Walking along the beach. Olympic National Park.
It’s been years since I had last been to Kalaloch beach. The last time I had been there was in 2016 with Annie. Heading to the Washington coast is something we never get tired of. I don’t think anyone can ever get enough of it, to be honest. There is something about the Washington beaches that always leave you wanting more.
Recently, Annie and I purchased a rooftop tent from Free Spirit Recreation. We’ve only been able to get out once before in it for a quick trip. The occasion arose once again where we could take off for a quick overnight trip. Though it had been slightly planned as we knew we might be able to get away. The planning I put into it was to pull a steak from the freezer, defrost it and add a little salt and pepper onto it 24 hours before. If you don’t know me, I love to cook.
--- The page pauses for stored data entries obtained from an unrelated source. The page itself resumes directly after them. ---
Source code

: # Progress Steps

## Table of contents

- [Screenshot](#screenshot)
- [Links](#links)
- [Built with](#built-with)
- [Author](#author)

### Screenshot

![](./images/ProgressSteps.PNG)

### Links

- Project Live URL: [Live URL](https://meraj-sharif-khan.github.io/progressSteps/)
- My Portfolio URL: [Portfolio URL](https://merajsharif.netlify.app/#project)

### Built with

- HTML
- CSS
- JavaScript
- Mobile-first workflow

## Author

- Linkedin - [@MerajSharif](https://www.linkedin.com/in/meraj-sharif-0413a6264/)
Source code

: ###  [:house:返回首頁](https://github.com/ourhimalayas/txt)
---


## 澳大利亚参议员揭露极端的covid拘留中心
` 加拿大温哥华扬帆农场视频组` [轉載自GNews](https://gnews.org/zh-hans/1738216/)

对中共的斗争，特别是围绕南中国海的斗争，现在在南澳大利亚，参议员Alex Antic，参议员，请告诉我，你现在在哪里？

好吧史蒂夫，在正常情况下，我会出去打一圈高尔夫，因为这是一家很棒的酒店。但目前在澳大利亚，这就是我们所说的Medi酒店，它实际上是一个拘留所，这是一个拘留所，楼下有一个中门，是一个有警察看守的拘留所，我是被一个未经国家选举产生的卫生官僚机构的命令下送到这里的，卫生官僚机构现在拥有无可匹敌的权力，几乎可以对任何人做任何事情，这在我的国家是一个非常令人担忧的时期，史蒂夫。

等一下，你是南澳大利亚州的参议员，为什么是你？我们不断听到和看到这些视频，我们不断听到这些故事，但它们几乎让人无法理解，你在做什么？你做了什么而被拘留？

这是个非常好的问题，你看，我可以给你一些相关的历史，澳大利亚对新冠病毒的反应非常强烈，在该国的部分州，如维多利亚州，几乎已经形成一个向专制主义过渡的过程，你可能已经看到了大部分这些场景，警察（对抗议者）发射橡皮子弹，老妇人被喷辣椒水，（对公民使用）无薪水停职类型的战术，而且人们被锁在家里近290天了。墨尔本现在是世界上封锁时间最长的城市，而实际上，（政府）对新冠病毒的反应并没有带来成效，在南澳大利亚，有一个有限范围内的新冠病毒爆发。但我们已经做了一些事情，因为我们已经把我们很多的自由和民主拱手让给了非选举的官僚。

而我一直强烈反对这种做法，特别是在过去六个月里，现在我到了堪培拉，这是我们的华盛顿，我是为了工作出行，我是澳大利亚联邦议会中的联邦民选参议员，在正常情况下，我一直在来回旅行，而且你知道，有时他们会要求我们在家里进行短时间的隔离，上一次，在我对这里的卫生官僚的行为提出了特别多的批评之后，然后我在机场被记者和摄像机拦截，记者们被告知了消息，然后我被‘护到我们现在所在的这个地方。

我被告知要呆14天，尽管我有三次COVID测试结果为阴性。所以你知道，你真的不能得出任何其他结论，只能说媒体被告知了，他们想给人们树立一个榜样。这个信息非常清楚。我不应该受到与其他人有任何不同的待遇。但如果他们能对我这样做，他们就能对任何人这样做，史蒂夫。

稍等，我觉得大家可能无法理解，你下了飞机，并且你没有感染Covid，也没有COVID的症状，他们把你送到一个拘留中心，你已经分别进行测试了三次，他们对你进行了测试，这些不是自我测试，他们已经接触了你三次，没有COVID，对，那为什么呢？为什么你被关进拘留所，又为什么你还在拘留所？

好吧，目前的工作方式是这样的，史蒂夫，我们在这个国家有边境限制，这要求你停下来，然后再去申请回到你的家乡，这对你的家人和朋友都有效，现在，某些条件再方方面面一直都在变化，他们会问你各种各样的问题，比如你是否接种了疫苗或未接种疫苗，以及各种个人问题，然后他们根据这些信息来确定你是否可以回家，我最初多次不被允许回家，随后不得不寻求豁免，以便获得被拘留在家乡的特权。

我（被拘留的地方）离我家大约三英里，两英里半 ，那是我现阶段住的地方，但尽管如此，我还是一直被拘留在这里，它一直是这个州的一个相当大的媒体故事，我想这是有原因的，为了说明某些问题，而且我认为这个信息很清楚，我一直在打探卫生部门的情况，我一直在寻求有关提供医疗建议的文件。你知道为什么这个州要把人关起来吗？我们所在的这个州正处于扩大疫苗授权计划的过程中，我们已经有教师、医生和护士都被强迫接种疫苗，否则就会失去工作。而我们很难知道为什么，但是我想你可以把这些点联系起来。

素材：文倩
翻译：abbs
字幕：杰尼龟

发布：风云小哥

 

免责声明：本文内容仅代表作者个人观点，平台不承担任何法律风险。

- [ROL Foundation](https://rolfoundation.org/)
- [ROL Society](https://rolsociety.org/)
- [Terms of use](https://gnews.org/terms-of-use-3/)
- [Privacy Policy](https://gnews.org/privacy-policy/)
We loaded up the truck and headed out to the beach. Taking a few back ways on our way there. I always enjoy slowing down and taking time to meander through the small towns on the way to wherever we are going.
Driftwood.
After a couple of hours of driving we made it out to Kalaloch and it was a beautiful and overcast day on the beach. The wind wasn’t too bad until later in the afternoon. We were able to walk a few miles on the beach before it really picked up on our hike back to the campsite. The tide was coming in while we were out on the northern edge of Kalaloch. Wandering around and watching the waves crash over the rocks is a thing of beauty.
Annie, wandering the beach and going to look at the tide pools.
After a few hours around at camp, the winds and rain came barreling into the coast. We knew this was going to happen but I did not believe it would rain as hard as I thought it would. I should have known better. The rest of our evening was spent up in the RTT having a couple of beers, playing war and 10,000 while the wind and rain battered the tent. I slept through most of all the storm, I guess Annie didn’t. Needless to say, I got a great night of sleep.🤷♂️
The next morning we packed up and headed off towards Port Angeles on a mission. Mainly myself because I was really craving Frugals. As we were leaving, the clouds were beginning to break and the morning light was starting to shine through. I can’t wait for more sunny days and more days on the beach.
Until next time, Kalaoch…
Into The Buckhorn Wilderness
Day one: Tubal Cain Trailhead to Buckhorn Lake.
The start of the trip was a late one. Annie had to open at work. She was up at 3:50 AM. After she was off and back home, she was able to switch a shift around, and then we were off after that!
Arriving at the trailhead late meant the parking would be a little cramped when we would pull in. It didn’t help that anyone at the trailhead knew how to park, at all.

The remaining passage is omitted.